The remarks represent the latest step in the agency's pivot away from the enforcement-heavy approach under former Chair Gary Gensler. Under President Donald Trump's administration, the SEC has issued crypto-related staff guidance, no-action reliefs, and public statements aimed at reducing legal uncertainty for digital asset firms. Atkins reiterated support for congressional efforts to pass crypto market structure legislation, including the CLARITY Act, which would establish a shared regulatory framework between the SEC and Commodity Futures Trading Commission.
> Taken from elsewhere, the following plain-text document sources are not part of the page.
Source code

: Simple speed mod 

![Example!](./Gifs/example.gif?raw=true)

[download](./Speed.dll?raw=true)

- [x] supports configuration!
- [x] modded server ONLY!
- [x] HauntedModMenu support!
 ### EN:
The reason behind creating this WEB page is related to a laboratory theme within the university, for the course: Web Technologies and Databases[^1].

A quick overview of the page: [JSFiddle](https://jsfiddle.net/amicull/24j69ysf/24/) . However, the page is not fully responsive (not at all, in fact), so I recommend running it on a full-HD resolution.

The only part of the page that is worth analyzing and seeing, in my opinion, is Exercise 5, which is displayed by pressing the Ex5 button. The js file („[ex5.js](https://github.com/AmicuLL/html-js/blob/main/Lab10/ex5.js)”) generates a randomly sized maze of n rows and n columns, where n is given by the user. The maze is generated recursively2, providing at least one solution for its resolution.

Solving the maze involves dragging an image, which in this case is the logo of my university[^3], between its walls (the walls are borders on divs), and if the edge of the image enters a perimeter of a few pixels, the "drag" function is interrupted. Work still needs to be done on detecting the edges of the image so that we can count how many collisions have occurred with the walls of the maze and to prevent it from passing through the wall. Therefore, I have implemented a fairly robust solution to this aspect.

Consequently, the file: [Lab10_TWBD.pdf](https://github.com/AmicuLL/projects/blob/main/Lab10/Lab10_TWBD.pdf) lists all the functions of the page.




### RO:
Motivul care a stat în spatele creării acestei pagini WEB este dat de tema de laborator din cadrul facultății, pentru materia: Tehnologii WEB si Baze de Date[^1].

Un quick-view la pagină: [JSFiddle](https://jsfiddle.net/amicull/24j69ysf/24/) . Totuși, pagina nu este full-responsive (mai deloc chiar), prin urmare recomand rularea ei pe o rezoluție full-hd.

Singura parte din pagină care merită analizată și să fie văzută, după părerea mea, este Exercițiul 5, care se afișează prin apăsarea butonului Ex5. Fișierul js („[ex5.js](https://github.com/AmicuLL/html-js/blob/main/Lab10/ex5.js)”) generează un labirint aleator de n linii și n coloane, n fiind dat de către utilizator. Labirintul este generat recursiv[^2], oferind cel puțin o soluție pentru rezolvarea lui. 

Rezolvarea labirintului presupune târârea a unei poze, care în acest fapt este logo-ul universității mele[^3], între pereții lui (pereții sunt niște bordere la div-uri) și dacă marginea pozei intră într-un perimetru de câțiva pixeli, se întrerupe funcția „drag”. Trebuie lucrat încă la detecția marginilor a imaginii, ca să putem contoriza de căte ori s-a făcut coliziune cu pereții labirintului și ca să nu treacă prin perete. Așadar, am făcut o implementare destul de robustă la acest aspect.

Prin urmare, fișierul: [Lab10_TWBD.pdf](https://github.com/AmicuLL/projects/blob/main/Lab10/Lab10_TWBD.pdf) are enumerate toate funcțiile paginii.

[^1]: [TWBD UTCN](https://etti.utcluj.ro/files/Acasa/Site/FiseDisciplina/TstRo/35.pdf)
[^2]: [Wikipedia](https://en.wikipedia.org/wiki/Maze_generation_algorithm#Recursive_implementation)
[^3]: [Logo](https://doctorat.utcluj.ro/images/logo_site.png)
"Our job is to set the rules of play and referee the game, not to pick the winning team," Atkins said in his remarks.
Key Numbers
- May 14: Senate Banking Committee scheduled markup hearing for CLARITY Act
- January 2026: Market structure bill entered legislative limbo with stablecoin yield provisions stalling advancement
What to Watch
Market participants should monitor the SEC's formal rulemaking timeline and specific proposals for onchain trading systems. The Senate Banking Committee markup of the CLARITY Act on May 14 represents a key legislative catalyst that could shape regulatory jurisdiction between the SEC and CFTC. Firms operating blockchain-based financial applications, crypto vaults, and automated trading protocols should prepare for potential comment periods as the agency uses its exemptive authorities to clarify how existing statutes apply to emerging market structures.